# WHAT YOU SHOULD DO
Copy the entries out again in full.

[EXTRACTED RECORDS — start]

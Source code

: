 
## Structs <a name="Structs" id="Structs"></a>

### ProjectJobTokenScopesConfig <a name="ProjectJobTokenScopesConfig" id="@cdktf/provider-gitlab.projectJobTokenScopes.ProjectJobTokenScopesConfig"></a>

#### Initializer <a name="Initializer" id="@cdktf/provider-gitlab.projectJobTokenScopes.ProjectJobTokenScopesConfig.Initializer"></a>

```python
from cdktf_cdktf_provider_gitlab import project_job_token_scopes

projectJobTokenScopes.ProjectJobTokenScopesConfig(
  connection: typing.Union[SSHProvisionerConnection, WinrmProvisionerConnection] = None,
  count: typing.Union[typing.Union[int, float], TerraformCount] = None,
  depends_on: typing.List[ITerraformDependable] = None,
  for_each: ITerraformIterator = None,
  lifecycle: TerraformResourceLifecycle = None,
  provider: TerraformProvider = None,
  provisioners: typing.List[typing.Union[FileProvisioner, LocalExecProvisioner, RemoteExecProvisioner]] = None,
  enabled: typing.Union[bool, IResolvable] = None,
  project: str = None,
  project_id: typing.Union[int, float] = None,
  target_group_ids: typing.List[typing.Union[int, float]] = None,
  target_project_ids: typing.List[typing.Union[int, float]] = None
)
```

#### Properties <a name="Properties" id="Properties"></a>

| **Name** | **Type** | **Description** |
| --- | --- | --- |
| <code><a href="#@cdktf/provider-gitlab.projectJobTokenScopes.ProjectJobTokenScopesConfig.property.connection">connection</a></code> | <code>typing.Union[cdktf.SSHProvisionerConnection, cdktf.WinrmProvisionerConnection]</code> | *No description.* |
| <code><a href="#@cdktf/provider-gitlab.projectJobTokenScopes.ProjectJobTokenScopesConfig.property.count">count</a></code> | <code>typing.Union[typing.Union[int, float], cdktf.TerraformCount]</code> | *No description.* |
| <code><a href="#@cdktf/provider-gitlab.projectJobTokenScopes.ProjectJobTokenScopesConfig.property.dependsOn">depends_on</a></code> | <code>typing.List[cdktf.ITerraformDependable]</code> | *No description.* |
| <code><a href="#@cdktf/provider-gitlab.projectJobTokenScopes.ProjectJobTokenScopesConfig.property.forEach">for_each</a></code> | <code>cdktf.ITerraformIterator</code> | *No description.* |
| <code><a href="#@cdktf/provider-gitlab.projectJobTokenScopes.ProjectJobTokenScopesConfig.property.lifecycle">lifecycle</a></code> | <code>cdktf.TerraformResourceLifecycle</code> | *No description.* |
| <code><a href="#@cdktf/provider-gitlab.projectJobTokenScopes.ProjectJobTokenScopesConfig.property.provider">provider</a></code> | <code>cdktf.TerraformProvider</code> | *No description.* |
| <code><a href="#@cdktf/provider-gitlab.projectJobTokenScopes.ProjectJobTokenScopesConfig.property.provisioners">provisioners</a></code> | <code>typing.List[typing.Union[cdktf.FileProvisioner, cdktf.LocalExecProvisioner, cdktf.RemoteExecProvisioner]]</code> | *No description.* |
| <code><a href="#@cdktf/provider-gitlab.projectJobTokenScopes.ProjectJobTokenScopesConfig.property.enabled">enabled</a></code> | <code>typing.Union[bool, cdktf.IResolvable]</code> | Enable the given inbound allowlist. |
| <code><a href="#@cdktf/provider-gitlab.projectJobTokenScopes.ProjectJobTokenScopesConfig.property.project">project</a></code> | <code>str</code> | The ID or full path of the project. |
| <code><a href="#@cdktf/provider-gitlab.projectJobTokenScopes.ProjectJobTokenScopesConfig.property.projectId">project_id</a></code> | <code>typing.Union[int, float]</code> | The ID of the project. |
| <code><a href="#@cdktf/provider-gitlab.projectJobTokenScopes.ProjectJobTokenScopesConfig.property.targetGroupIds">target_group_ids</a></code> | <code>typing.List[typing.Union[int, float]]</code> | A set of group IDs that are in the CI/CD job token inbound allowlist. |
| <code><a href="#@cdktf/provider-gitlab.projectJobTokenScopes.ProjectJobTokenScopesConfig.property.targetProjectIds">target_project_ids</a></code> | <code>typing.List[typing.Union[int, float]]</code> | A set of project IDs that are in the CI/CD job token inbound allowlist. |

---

[EXTRACTED RECORDS — finish]

# RESULT OF THIS TASK
Source code

: 
## Structs <a name="Structs" id="Structs"></a>

### ProjectJobTokenScopesConfig <a name="ProjectJobTokenScopesConfig" id="@cdktf/provider-gitlab.projectJobTokenScopes.ProjectJobTokenScopesConfig"></a>

#### Initializer <a name="Initializer" id="@cdktf/provider-gitlab.projectJobTokenScopes.ProjectJobTokenScopesConfig.Initializer"></a>

```python
from cdktf_cdktf_provider_gitlab import project_job_token_scopes

projectJobTokenScopes.ProjectJobTokenScopesConfig(
  connection: typing.Union[SSHProvisionerConnection, WinrmProvisionerConnection] = None,
  count: typing.Union[typing.Union[int, float], TerraformCount] = None,
  depends_on: typing.List[ITerraformDependable] = None,
  for_each: ITerraformIterator = None,
  lifecycle: TerraformResourceLifecycle = None,
  provider: TerraformProvider = None,
  provisioners: typing.List[typing.Union[FileProvisioner, LocalExecProvisioner, RemoteExecProvisioner]] = None,
  enabled: typing.Union[bool, IResolvable] = None,
  project: str = None,
  project_id: typing.Union[int, float] = None,
  target_group_ids: typing.List[typing.Union[int, float]] = None,
  target_project_ids: typing.List[typing.Union[int, float]] = None
)
```

#### Properties <a name="Properties" id="Properties"></a>

| **Name** | **Type** | **Description** |
| --- | --- | --- |
| <code><a href="#@cdktf/provider-gitlab.projectJobTokenScopes.ProjectJobTokenScopesConfig.property.connection">connection</a></code> | <code>typing.Union[cdktf.SSHProvisionerConnection, cdktf.WinrmProvisionerConnection]</code> | *No description.* |
| <code><a href="#@cdktf/provider-gitlab.projectJobTokenScopes.ProjectJobTokenScopesConfig.property.count">count</a></code> | <code>typing.Union[typing.Union[int, float], cdktf.TerraformCount]</code> | *No description.* |
| <code><a href="#@cdktf/provider-gitlab.projectJobTokenScopes.ProjectJobTokenScopesConfig.property.dependsOn">depends_on</a></code> | <code>typing.List[cdktf.ITerraformDependable]</code> | *No description.* |
| <code><a href="#@cdktf/provider-gitlab.projectJobTokenScopes.ProjectJobTokenScopesConfig.property.forEach">for_each</a></code> | <code>cdktf.ITerraformIterator</code> | *No description.* |
| <code><a href="#@cdktf/provider-gitlab.projectJobTokenScopes.ProjectJobTokenScopesConfig.property.lifecycle">lifecycle</a></code> | <code>cdktf.TerraformResourceLifecycle</code> | *No description.* |
| <code><a href="#@cdktf/provider-gitlab.projectJobTokenScopes.ProjectJobTokenScopesConfig.property.provider">provider</a></code> | <code>cdktf.TerraformProvider</code> | *No description.* |
| <code><a href="#@cdktf/provider-gitlab.projectJobTokenScopes.ProjectJobTokenScopesConfig.property.provisioners">provisioners</a></code> | <code>typing.List[typing.Union[cdktf.FileProvisioner, cdktf.LocalExecProvisioner, cdktf.RemoteExecProvisioner]]</code> | *No description.* |
| <code><a href="#@cdktf/provider-gitlab.projectJobTokenScopes.ProjectJobTokenScopesConfig.property.enabled">enabled</a></code> | <code>typing.Union[bool, cdktf.IResolvable]</code> | Enable the given inbound allowlist. |
| <code><a href="#@cdktf/provider-gitlab.projectJobTokenScopes.ProjectJobTokenScopesConfig.property.project">project</a></code> | <code>str</code> | The ID or full path of the project. |
| <code><a href="#@cdktf/provider-gitlab.projectJobTokenScopes.ProjectJobTokenScopesConfig.property.projectId">project_id</a></code> | <code>typing.Union[int, float]</code> | The ID of the project. |
| <code><a href="#@cdktf/provider-gitlab.projectJobTokenScopes.ProjectJobTokenScopesConfig.property.targetGroupIds">target_group_ids</a></code> | <code>typing.List[typing.Union[int, float]]</code> | A set of group IDs that are in the CI/CD job token inbound allowlist. |
| <code><a href="#@cdktf/provider-gitlab.projectJobTokenScopes.ProjectJobTokenScopesConfig.property.targetProjectIds">target_project_ids</a></code> | <code>typing.List[typing.Union[int, float]]</code> | A set of project IDs that are in the CI/CD job token inbound allowlist. |

---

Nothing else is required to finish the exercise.